Malgré le festival offensif du Paris Saint-Germain face à Chelsea (5-2) en Ligue des Champions, les interrogations s’accumulent autour du poste de gardien. Matvey Safonov, pourtant solide depuis son arrivée, a encore montré des signes de fébrilité. De quoi faire réagir Emmanuel Petit, peu rassuré à l’approche des grands chocs européens.
Mercredi soir, au Parc des Princes, le PSG a fait le show. Mbappé, Dembélé et les autres ont offert un récital à leurs supporters pour terrasser Chelsea et entrevoir les quarts de finale. Mais derrière l’euphorie, une faute de main de Matvey Safonov sur le but de Malo Gusto a jeté un léger froid. Le Russe, impeccable sur sa ligne depuis plusieurs semaines, a rappelé que la sérénité n’était pas totale dans les cages parisiennes. Et ce détail, pour Emmanuel Petit, n’en est pas un.

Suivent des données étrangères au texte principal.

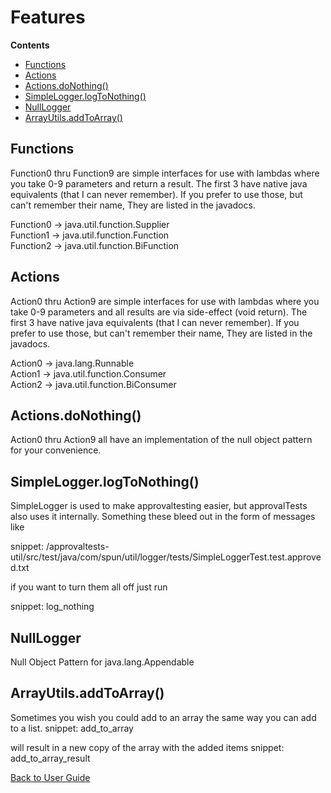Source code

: <a id="top"></a>

# Features



<!-- START doctoc generated TOC please keep comment here to allow auto update -->
<!-- DON'T EDIT THIS SECTION, INSTEAD RE-RUN doctoc TO UPDATE -->
**Contents**

- [Functions](#functions)
- [Actions](#actions)
- [Actions.doNothing()](#actionsdonothing)
- [SimpleLogger.logToNothing()](#simpleloggerlogtonothing)
- [NullLogger](#nulllogger)
- [ArrayUtils.addToArray()](#arrayutilsaddtoarray)

<!-- END doctoc generated TOC please keep comment here to allow auto update -->

## Functions

Function0 thru Function9 are simple interfaces for use with lambdas where you take 0-9 parameters and return a result.
The first 3 have native java equivalents (that I can never remember). If you prefer to use those, but can't remember their name, They are listed in the javadocs.  

   Function0 -> java.util.function.Supplier  
   Function1 -> java.util.function.Function  
   Function2 -> java.util.function.BiFunction

## Actions

Action0 thru Action9 are simple interfaces for use with lambdas where you take 0-9 parameters and all results are via side-effect (void return).
The first 3 have native java equivalents (that I can never remember). If you prefer to use those, but can't remember their name, They are listed in the javadocs.  

   Action0 -> java.lang.Runnable  
   Action1 -> java.util.function.Consumer  
   Action2 -> java.util.function.BiConsumer


## Actions.doNothing()

Action0 thru Action9 all have an implementation of the null object pattern for your convenience.


## SimpleLogger.logToNothing()

SimpleLogger is used to make approvaltesting easier, but approvalTests also uses it internally. Something these bleed out in the form of messages like

snippet: /approvaltests-util/src/test/java/com/spun/util/logger/tests/SimpleLoggerTest.test.approved.txt

if you want to turn them all off just run

snippet: log_nothing

## NullLogger

Null Object Pattern for java.lang.Appendable

## ArrayUtils.addToArray()

Sometimes you wish you could add to an array the same way you can add to a list.
snippet: add_to_array

will result in a new copy of the array with the added items
snippet: add_to_array_result

[Back to User Guide](README.md#top)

« Peut-on gagner l’Europe avec un gardien hésitant ? »
Sur les ondes de RMC, le champion du monde 1998 n’a pas mâché ses mots : “Est-ce que tu peux gagner la Ligue des Champions avec un gardien qui montre des défaillances ?” interroge-t-il, soulignant que Safonov, comme Chevalier avant lui, peine à dégager une autorité de très haut niveau. Dans une équipe taillée pour les demi-finales européennes, le moindre frisson dans la surface devient une source d’inquiétude.
Petit rappelle d’ailleurs l’exemple de Gianluigi Donnarumma, longtemps décrié avant de signer un parcours exceptionnel l’an passé. “Le problème, c’est que plus tu avances dans la compétition, plus le niveau monte, et tu ne peux pas te permettre la moindre approximation. En face, les attaquants seront plus précis, plus lucides. Il faut un gardien capable de sortir deux ou trois arrêts décisifs à chaque tour.” Un avertissement clair adressé à Safonov, et plus largement à tout le staff parisien.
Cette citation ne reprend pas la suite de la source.